By Toni Garrard Clay/Athens ISD Communications Specialist
The partnership between South Athens Elementary and the Henderson County Master Gardener Association is a winning one. In fact, the master gardeners have a plaque to prove it.
For the past five years, the school and the association’s members have teamed up to create a children’s garden at the elementary campus. The garden is used as a learning tool, a way to introduce children to a variety of vegetables, and a way to encourage healthier eating choices. The HC Master Gardeners submitted the South Athens Children’s Garden project in a statewide contest held by the Texas Master Gardener Association. The results just came in, and the county chapter was awarded first place among mid-sized groups for their “exemplary work” in 2013 with the children’s garden.
Master Gardeners Bill and Marie Hancock were at South Athens on Thursday teaching students a lesson on how compost is created and how it benefits the soil. Children also had an opportunity to pick the tomatoes and peppers (no hot varieties) that continue to grow from their spring planting.
“We really have three different gardens here,” explained Mr. Hancock just before the children arrived. “We have a vegetable garden, a flower garden in the tubs, and a butterfly garden.”
The vegetable garden, which is planted in the spring and fall, includes tomatoes, peppers, green beans, kale, broccoli, Swiss chard, snow peas, cabbage and cauliflower. The container garden includes purple heart, flowering garlic and onions, and candy lily.

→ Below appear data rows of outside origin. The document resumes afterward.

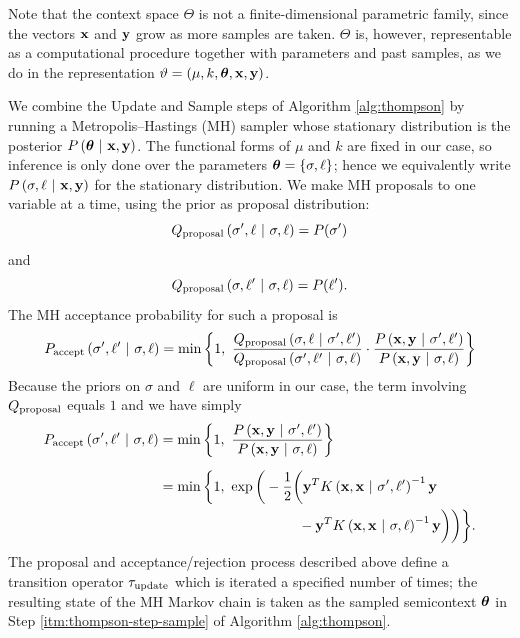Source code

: Note that the context space $\Theta$ is not a finite-dimensional parametric
family, since the vectors $\mathbf{x}$ and $\mathbf{y}$ grow as more samples are
taken.  $\Theta$ is, however, representable as a computational
procedure together with parameters and past samples, as we do in the
representation $\vartheta = (\mu, k, \bm{\theta}, \mathbf{x}, \mathbf{y})$.

We combine the Update and Sample steps of Algorithm \ref{alg:thompson} by
running a Metropolis--Hastings (MH) sampler whose stationary distribution is the
posterior $P\left( \bm{\theta} \ \middle\vert\  \mathbf{x}, \mathbf{y} \right)$.  The functional forms of
$\mu$ and $k$ are fixed in our case, so inference is only done
over the parameters $\bm{\theta} = \left\{ \sigma,\ell \right\}$; hence we equivalently write
$P\left( \sigma,\ell \ \middle\vert\  \mathbf{x}, \mathbf{y} \right)$ for the stationary
distribution.  We make MH proposals to one variable at a time, using the prior
as proposal distribution:
\[
  Q_{\textrm{proposal}}\left( \sigma',\ell \ \middle\vert\  \sigma,\ell \right) = P(\sigma')
\]
and
\[
  Q_{\textrm{proposal}}\left( \sigma,\ell' \ \middle\vert\  \sigma,\ell \right) = P(\ell').
\]
The MH acceptance probability for such a proposal is
\[
  P_{\textrm{accept}}\left( \sigma',\ell' \ \middle\vert\  \sigma,\ell \right)
  =
  \min\left\{ 1,\ \frac{
    Q_{\textrm{proposal}}\left( \sigma,\ell \ \middle\vert\  \sigma',\ell' \right)
    }{
    Q_{\textrm{proposal}}\left( \sigma',\ell' \ \middle\vert\  \sigma,\ell \right)
    }
  \cdot
  \frac{
    P\left( \mathbf{x},\mathbf{y} \ \middle\vert\  \sigma',\ell' \right)
    }{
    P\left( \mathbf{x},\mathbf{y} \ \middle\vert\  \sigma,\ell \right)
    } \right\}
\]
Because the priors on $\sigma$ and $\ell$ are uniform in our case, the term
involving $Q_{\textrm{proposal}}$ equals $1$ and we have simply
\begin{align*}
  P_{\textrm{accept}}\left( \sigma',\ell' \ \middle\vert\  \sigma,\ell \right)
  &=
  \min\left\{ 1,\ \frac{
    P\left( \mathbf{x},\mathbf{y} \ \middle\vert\  \sigma',\ell' \right)
    }{
    P\left( \mathbf{x},\mathbf{y} \ \middle\vert\  \sigma,\ell \right)
    } \right\} \\[2mm]
  &=
  \min\bigg\{1,\ \exp\bigg( -\frac12\bigg(
    \mathbf{y}^T K \left( \mathbf{x}, \mathbf{x} \ \middle\vert\  \sigma', \ell' \right)^{-1} \mathbf{y} \\
  & \qquad\qquad\qquad\qquad\qquad -
    \mathbf{y}^T K \left( \mathbf{x}, \mathbf{x} \ \middle\vert\  \sigma, \ell \right)^{-1} \mathbf{y}
  \bigg)\bigg)\bigg\}.
\end{align*}
The proposal and acceptance/rejection process described above define a
transition operator $\tau_{\textrm{update}}$ which is iterated a specified number of
times; the resulting state of the MH Markov chain is taken as the sampled
semicontext $\bm{\theta}$ in Step \ref{itm:thompson-step-sample} of Algorithm
\ref{alg:thompson}.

The butterfly garden is a dense growth of passionflower vines around a perimeter fence. The vines’ beautiful, exotic blooms attract the bright orange gulf fritillary butterfly, which lays its eggs on the vine. The eggs become caterpillars, a caterpillar becomes a chrysalis and, eventually, a butterfly emerges from the chrysalis. Students have been able to see this cycle unfold. And, as a bonus, they have watched a garden spider, spin and re-spin its web, produce an egg sack and — like the classic tale of “Charlotte’s Web” — disappear soon after.
Asked about their favorite parts of the garden, second- and first-graders covered the bases, offering with great enthusiasm: “The butterflies!” “The spider!” “The food!”
First-grade teacher Nikki Enoch said several of her students will pick tomatoes and eat them in the classroom. She has seen the garden make a positive difference in what her students eat at school. “I’ve seen it improve their choices at lunch,” she said. “If they’re introduced to new things, they may ask for it when they’re home or at the grocery store, too. I’ve had kids eat kale and say, ‘That’s not bad. That’s what salad tastes like?’”
South Athens was recently awarded $10,000 by the Seeds of Change Grant Program. The school plans to use those funds to add raised gardens, individual garden areas for classes, and build a gazebo as an outdoor learning center for students.